(INFORMATION SHOWN)

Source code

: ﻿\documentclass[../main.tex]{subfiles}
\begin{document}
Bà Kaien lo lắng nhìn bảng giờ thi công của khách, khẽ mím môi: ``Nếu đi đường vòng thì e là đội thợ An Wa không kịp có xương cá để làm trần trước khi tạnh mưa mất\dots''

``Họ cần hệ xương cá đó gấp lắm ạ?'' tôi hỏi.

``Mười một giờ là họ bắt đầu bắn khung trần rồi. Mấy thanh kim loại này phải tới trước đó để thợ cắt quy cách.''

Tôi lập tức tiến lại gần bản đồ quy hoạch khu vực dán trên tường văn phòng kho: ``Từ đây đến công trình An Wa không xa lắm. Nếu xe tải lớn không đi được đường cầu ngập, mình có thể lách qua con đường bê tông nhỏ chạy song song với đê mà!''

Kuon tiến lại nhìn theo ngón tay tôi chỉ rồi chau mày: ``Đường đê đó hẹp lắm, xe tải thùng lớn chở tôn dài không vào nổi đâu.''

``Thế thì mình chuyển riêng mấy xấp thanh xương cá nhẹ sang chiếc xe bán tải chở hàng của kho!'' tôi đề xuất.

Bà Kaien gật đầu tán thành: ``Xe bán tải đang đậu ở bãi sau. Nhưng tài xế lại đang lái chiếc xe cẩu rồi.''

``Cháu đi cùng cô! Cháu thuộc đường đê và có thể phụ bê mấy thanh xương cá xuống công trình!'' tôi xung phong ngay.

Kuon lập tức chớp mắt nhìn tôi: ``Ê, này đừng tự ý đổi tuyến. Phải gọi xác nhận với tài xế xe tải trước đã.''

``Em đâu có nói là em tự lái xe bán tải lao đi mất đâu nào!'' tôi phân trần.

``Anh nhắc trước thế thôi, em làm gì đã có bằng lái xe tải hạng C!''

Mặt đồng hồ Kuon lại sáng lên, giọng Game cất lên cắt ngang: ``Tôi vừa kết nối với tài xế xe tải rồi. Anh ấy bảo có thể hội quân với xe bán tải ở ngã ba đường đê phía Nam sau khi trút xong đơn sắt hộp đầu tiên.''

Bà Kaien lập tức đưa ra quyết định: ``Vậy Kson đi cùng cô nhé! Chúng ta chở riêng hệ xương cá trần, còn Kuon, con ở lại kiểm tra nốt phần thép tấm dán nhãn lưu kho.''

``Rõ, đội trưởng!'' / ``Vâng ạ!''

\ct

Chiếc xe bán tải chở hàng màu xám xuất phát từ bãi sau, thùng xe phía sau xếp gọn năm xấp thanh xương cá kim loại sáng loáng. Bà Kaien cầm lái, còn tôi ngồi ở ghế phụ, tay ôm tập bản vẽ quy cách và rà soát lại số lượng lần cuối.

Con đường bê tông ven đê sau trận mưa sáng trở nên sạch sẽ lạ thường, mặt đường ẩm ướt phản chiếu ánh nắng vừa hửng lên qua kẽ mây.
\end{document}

(End INFORMATION SHOWN)

*TASK REQUIREMENTS:*
Where the records above contain a line with "tôi phân trần.", repeat that line and each later line through the end, exactly, and nothing more.

*EXERCISE RESPONSE:*
``Em đâu có nói là em tự lái xe bán tải lao đi mất đâu nào!'' tôi phân trần.

``Anh nhắc trước thế thôi, em làm gì đã có bằng lái xe tải hạng C!''

Mặt đồng hồ Kuon lại sáng lên, giọng Game cất lên cắt ngang: ``Tôi vừa kết nối với tài xế xe tải rồi. Anh ấy bảo có thể hội quân với xe bán tải ở ngã ba đường đê phía Nam sau khi trút xong đơn sắt hộp đầu tiên.''

Bà Kaien lập tức đưa ra quyết định: ``Vậy Kson đi cùng cô nhé! Chúng ta chở riêng hệ xương cá trần, còn Kuon, con ở lại kiểm tra nốt phần thép tấm dán nhãn lưu kho.''

``Rõ, đội trưởng!'' / ``Vâng ạ!''

\ct

Chiếc xe bán tải chở hàng màu xám xuất phát từ bãi sau, thùng xe phía sau xếp gọn năm xấp thanh xương cá kim loại sáng loáng. Bà Kaien cầm lái, còn tôi ngồi ở ghế phụ, tay ôm tập bản vẽ quy cách và rà soát lại số lượng lần cuối.

Con đường bê tông ven đê sau trận mưa sáng trở nên sạch sẽ lạ thường, mặt đường ẩm ướt phản chiếu ánh nắng vừa hửng lên qua kẽ mây.
\end{document}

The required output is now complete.